Rencontre dans la porte tournante by Man Ray, 1922, with helix

"Angel V" of Mikołaj Jakub Kosmalski - A cubic bend formed on a finite set of points generated by a parametric formula using trigonometric functions and operations on circuitous numbers.

This is a list of artists who actively explored mathematics in their artworks.^[3] Fine art forms practised by these artists include painting, sculpture, architecture, textiles and origami.
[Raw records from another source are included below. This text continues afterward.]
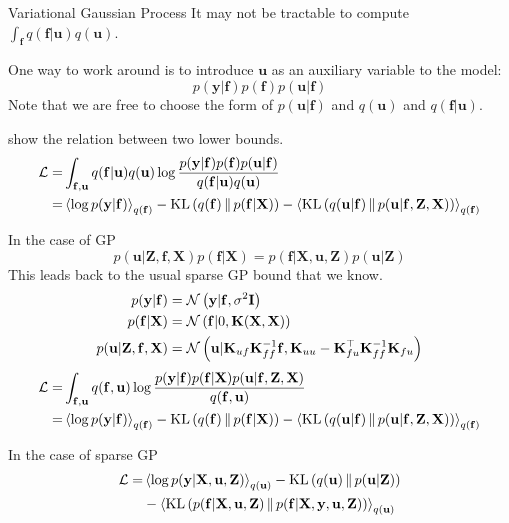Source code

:\documentclass[14pt,aspectratio=1610]{beamer}
\newcommand{\yV}{\mathbf{y}}
\newcommand{\fV}{\mathbf{f}}
\newcommand{\xM}{\mathbf{X}}
\newcommand{\K}{\mathbf{K}}
\newcommand{\uV}{\mathbf{u}}
\newcommand{\zM}{\mathbf{Z}}
\newcommand{\bound}{\mathcal{L}}
\newcommand{\I}{\mathbf{I}}
\begin{document}
\begin{frame}{Variational Gaussian Process}
It may not be tractable to compute $ \int_{\fV} q(\fV|\uV) q(\uV)$.

One way to work around is to introduce $\uV$ as an auxiliary variable to the model:
\[
p(\yV | \fV) p(\fV) p(\uV|\fV)
\]
Note that we are free to choose the form of $p(\uV|\fV)$ and $q(\uV)$ and $q(\fV|\uV)$.
\end{frame}

\begin{frame}{}
show the relation between two lower bounds.
\begin{align*}
\bound =& \int_{\fV, \uV}q(\fV|\uV) q(\uV) \log \frac{p(\yV | \fV) p(\fV) p(\uV|\fV) }{q(\fV|\uV) q(\uV)} \\
=& \expectation{\log p(\yV | \fV)}_{q(\fV)} - \KL{q(\fV)}{p(\fV|\xM)} - \expectation{\KL{q(\uV|\fV)}{p(\uV| \fV, \zM, \xM)}}_{q(\fV)}
\end{align*}
\end{frame}


\begin{frame}{In the case of GP}
\[
p(\uV|\zM, \fV, \xM) p(\fV| \xM) = p(\fV|\xM, \uV, \zM) p(\uV| \zM)
\]
This leads back to the usual sparse GP bound that we know.
\begin{align*}
p(\yV| \fV) &= \gaussianDist{\yV}{\fV}{\sigma^2 \I} \\ 
p (\fV| \xM) &= \gaussianDist{\fV}{0}{\K(\xM, \xM)} \\
p(\uV| \zM, \fV, \xM) &= \gaussianDist{\uV}{\K_{uf} \K_{ff}^{-1}\fV}{\K_{uu} - \K_{fu}^\top \K_{ff}^{-1} \K_{fu}}
\end{align*}
\begin{align*}
\bound =& \int_{\fV, \uV} q(\fV, \uV) \log \frac{p(\yV | \fV) p(\fV | \xM) p(\uV| \fV, \zM, \xM) }{q(\fV, \uV)} \\
=& \expectation{\log p(\yV | \fV)}_{q(\fV)} - \KL{q(\fV)}{p(\fV|\xM)} - \expectation{\KL{q(\uV|\fV)}{p(\uV| \fV, \zM, \xM)}}_{q(\fV)}
\end{align*}

\end{frame}

\begin{frame}{In the case of sparse GP}
\begin{align*}
\bound =& \expectation{\log p(\yV | \xM, \uV, \zM)}_{q(\uV)} - \KL{q(\uV)}{p(\uV| \zM)} \\
& - \expectation{\KL{p(\fV|\xM, \uV, \zM)}{p(\fV|\xM, \yV, \uV, \zM)}}_{q(\uV)}
\end{align*}
\end{frame}
\end{document}
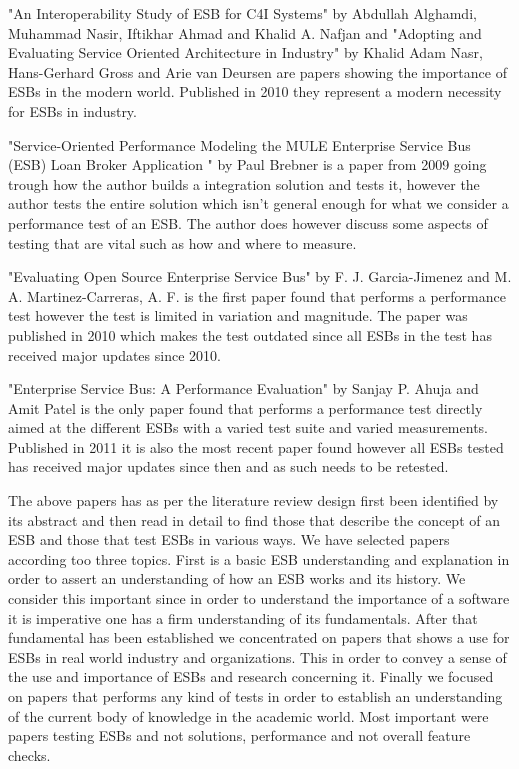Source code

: "An Interoperability  Study  of ESB for C4I  Systems" \cite{Alghamdi2010} by Abdullah Alghamdi, Muhammad Nasir, Iftikhar Ahmad and Khalid A. Nafjan and  "Adopting and Evaluating Service Oriented Architecture in Industry" by Khalid Adam Nasr, Hans-Gerhard Gross and Arie van Deursen are papers showing the importance of ESBs in the modern world. Published in 2010 they represent a modern necessity for ESBs in industry.


"Service-Oriented Performance Modeling the MULE Enterprise Service Bus (ESB) Loan Broker Application " \cite{Brebner2009} by Paul Brebner is a paper from 2009 going trough how the author builds a integration solution and tests it, however the author tests the entire solution which isn't general enough for what we consider a performance test of an ESB. The author does however discuss some aspects of testing that are vital such as how and where to measure.

"Evaluating Open Source Enterprise Service Bus" \cite{Garcia2010} by F. J. Garcia-Jimenez and M. A. Martinez-Carreras, A. F. is the first paper found that performs a performance test however the test is limited in variation and magnitude. The paper was published in 2010 which makes the test outdated since all ESBs in the test has received major updates since 2010.


"Enterprise Service Bus: A Performance Evaluation" \cite{Sanjay2011} by Sanjay P. Ahuja and Amit Patel  is the only paper found that performs a performance test directly aimed at the different ESBs with a varied test suite and varied measurements. Published in 2011 it is also the most recent paper found however all ESBs tested has received major updates since then and as such needs to be retested.

The above papers has as per the literature review design first been identified by its abstract and then read in detail to find those that describe the concept of an ESB and those that test ESBs in various ways. We have selected papers according too three topics. First is a basic ESB understanding and explanation in order to assert an understanding of how an ESB works and its history. We consider this important since in order to understand the importance of a software it is imperative one has a firm understanding of its fundamentals. After that fundamental has been established we concentrated on papers that shows a use for ESBs in real world industry and organizations. This in order to convey a sense of the use and importance of ESBs and research concerning it.
Finally we focused on papers that performs any kind of tests in order to establish an understanding of the current body of knowledge in the academic world. Most important were papers testing ESBs and not solutions, performance and not overall feature checks.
Some artists such equally Piero della Francesca and Luca Pacioli went so far as to write books on mathematics in art. Della Francesca wrote books on solid geometry and the emerging field of perspective, including De Prospectiva Pingendi (On Perspective for Painting), Trattato d'Abaco (Abacus Treatise), and De corporibus regularibus (Regular Solids),^{[4] [v] [vi]} while Pacioli wrote De divina proportione (On Divine Proportion), with illustrations by Leonardo da Vinci, at the end of the fifteenth century.^[7]

Merely making accepted utilise of some aspect of mathematics such as perspective does not qualify an artist for admission to this list.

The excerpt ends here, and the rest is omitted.